LISTED ENTRIES:
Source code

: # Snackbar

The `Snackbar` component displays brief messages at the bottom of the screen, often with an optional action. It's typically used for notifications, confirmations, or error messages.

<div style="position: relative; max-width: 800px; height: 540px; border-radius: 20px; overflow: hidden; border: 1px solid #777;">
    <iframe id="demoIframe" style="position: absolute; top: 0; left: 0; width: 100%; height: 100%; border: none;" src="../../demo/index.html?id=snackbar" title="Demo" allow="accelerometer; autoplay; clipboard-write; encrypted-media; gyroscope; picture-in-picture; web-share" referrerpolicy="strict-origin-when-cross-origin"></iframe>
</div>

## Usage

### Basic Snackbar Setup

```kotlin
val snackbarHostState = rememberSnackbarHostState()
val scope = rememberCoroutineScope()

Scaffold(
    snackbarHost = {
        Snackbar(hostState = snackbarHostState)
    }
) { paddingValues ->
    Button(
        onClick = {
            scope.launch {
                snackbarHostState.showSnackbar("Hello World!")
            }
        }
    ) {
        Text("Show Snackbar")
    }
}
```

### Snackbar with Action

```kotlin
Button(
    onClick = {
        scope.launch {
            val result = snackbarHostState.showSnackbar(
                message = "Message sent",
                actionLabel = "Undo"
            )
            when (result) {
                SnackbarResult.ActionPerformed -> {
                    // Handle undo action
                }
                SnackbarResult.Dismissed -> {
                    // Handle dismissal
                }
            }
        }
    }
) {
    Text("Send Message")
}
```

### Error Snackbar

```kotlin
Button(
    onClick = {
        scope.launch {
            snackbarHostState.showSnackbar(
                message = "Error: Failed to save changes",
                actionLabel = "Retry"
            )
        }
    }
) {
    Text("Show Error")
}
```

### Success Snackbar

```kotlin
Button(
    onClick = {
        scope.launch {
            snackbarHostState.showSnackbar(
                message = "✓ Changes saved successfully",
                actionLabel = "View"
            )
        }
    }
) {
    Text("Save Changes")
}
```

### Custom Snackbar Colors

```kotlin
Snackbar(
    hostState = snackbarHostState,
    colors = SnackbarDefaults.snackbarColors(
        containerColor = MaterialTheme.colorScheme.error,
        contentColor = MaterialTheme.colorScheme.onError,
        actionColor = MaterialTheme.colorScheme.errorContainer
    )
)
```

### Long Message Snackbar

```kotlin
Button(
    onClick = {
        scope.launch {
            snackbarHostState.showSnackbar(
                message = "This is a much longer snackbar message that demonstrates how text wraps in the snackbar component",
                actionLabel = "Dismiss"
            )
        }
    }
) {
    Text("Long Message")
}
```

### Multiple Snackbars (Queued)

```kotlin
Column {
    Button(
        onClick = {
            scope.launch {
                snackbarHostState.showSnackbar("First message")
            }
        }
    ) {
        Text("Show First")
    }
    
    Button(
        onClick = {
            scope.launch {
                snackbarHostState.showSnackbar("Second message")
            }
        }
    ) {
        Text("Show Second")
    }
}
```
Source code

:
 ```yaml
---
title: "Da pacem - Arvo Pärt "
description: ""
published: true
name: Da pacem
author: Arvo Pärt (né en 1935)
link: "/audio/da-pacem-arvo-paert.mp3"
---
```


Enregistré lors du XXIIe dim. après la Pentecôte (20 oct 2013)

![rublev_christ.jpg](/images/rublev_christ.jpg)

WHAT YOU HAVE TO DO: Lines containing the word "colorScheme": copy each of them from the material.

ANSWER TO THE PROBLEM:
        containerColor = MaterialTheme.colorScheme.error,
        contentColor = MaterialTheme.colorScheme.onError,
        actionColor = MaterialTheme.colorScheme.errorContainer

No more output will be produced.